Despite the overall drop in volume, certain sectors and fact patterns remain under focused scrutiny. Cornerstone Research’s SEED‑based analysis notes that three of the five public‑company‑related enforcement actions in 1H FY 2026 included allegations tied to issuer reporting and disclosure—topics Chair Atkins has repeatedly flagged as central to the SEC’s refreshed agenda.

Two of those actions named only subsidiaries as defendants: one an investment adviser and the other an exchange, pointing to continued attention on gatekeepers and intermediaries rather than purely on listed issuers. The data also show that, over the past decade, issuer‑reporting‑and‑disclosure allegations have on average accounted for about 38 percent of all annual SEC enforcement actions, underscoring how the current low‑volume environment distorts the historical mix rather than eliminating any particular category.

Law‑firm trackers additionally note an uptick in enforcement against individuals versus entities in 1H FY 2026, with individuals as defendants in roughly half of the cases filed. That aligns with the SEC’s stated effort to prioritize accountability for specific actors, especially in fraud‑related conduct, rather than relying on corporate‑only settlements.

Enforcement dismissals and program‑reset signals

The current administration has also distinguished itself through the use of dismissals. In 1H FY 2026, the SEC dismissed two enforcement actions against public companies and subsidiaries, adding to one dismissal in 1H FY 2025. According to Cornerstone Research, no other public company or subsidiary enforcement action has been dismissed in at least the prior 16‑year period, suggesting a more aggressive reassessment of cases inherited from earlier leadership.

Several of the dismissed matters involved high‑profile crypto‑related enforcement proceedings carried forward from the prior regime, which regulators have characterized as legally or factually unsound after review. These moves signal an effort to recalibrate Section 21(a) and administrative‑proceeding strategy, particularly in fast‑evolving areas such as digital‑asset securities and AI‑enabled trading.

Industry and legal‑market reactions

Market‑watch and compliance‑focused firms describe the 2026 slowdown as a “reset” rather than a retreat from investor protection. Corporate counsel at major law firms predict that while overall action counts will remain lower through FY 2026 and into 2027, select verticals—such as pharmaceuticals, life‑sciences companies, and gatekeepers serving foreign‑listed issuers—will continue to face targeted scrutiny.

At the same time, defense‑side practitioners warn that the lower volume does not imply reduced risk for individual executives. With the SEC refocusing on fraud, insider‑trading, gatekeeper failures, and ESG‑ or AI‑related disclosures, companies are advised to strengthen internal controls, whistleblower frameworks, and reactive‑disclosure protocols. Regulatory‑consulting firms have also highlighted that the SEC’s enforcement slowdown coincides with continued rulemaking activity, including on climate‑related and AI‑governance disclosures, suggesting a shift toward prescriptive rulemaking plus carefully chosen enforcement tests.

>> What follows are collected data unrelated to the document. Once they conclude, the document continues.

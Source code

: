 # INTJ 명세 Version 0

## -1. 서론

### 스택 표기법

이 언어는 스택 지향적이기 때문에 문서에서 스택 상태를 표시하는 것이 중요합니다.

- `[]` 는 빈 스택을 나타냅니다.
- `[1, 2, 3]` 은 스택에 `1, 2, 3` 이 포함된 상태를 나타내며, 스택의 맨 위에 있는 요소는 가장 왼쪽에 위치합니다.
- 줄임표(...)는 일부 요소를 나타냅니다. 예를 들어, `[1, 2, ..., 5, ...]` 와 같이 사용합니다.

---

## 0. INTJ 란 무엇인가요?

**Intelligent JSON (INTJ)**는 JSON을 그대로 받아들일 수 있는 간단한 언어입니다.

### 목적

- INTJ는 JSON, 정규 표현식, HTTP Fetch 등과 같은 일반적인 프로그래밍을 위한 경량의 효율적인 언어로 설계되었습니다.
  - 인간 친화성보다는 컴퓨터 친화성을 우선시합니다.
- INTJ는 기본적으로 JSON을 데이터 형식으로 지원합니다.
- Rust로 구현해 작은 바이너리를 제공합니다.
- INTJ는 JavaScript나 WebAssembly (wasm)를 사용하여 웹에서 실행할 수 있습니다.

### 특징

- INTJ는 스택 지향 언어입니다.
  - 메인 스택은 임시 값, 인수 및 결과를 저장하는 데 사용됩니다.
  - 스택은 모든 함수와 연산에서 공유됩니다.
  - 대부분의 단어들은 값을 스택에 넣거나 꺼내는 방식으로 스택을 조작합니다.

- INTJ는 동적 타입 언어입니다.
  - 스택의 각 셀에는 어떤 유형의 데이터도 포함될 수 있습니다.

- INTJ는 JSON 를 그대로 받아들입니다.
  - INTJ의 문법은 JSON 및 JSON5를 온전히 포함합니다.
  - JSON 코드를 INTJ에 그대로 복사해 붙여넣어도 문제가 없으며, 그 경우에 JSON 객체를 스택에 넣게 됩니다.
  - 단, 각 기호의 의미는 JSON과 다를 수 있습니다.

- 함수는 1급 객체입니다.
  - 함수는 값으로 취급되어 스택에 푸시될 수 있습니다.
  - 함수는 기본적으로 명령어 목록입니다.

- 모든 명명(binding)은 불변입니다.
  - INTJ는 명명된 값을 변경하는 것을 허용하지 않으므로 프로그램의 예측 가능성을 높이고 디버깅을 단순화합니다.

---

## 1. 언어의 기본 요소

Looking ahead into the rest of FY 2026

Whether the low‑activity trend continues through the second half of FY 2026 will depend on several factors: the pace at which new cases are staffed, the outcome of pending litigation reshaping the SEC’s ability to seek civil penalties and disgorgement, and the priority given to novel risk areas such as AI‑driven trading and cross‑border capital‑market access. Recent enforcement roundups still show the SEC filing accounting‑disclosure, insider‑trading, and adviser‑oversight cases, albeit at a slower clip, suggesting that the agency is not abandoning its enforcement toolkit but is instead narrowing its aperture.

For global capital‑markets participants, the 2026 enforcement statistics underscore a pivot: from a by‑volume era of frequent, sometimes technical, enforcement actions to a narrower, more strategically targeted regime that aims to concentrate on conduct posing the most direct risk to investors.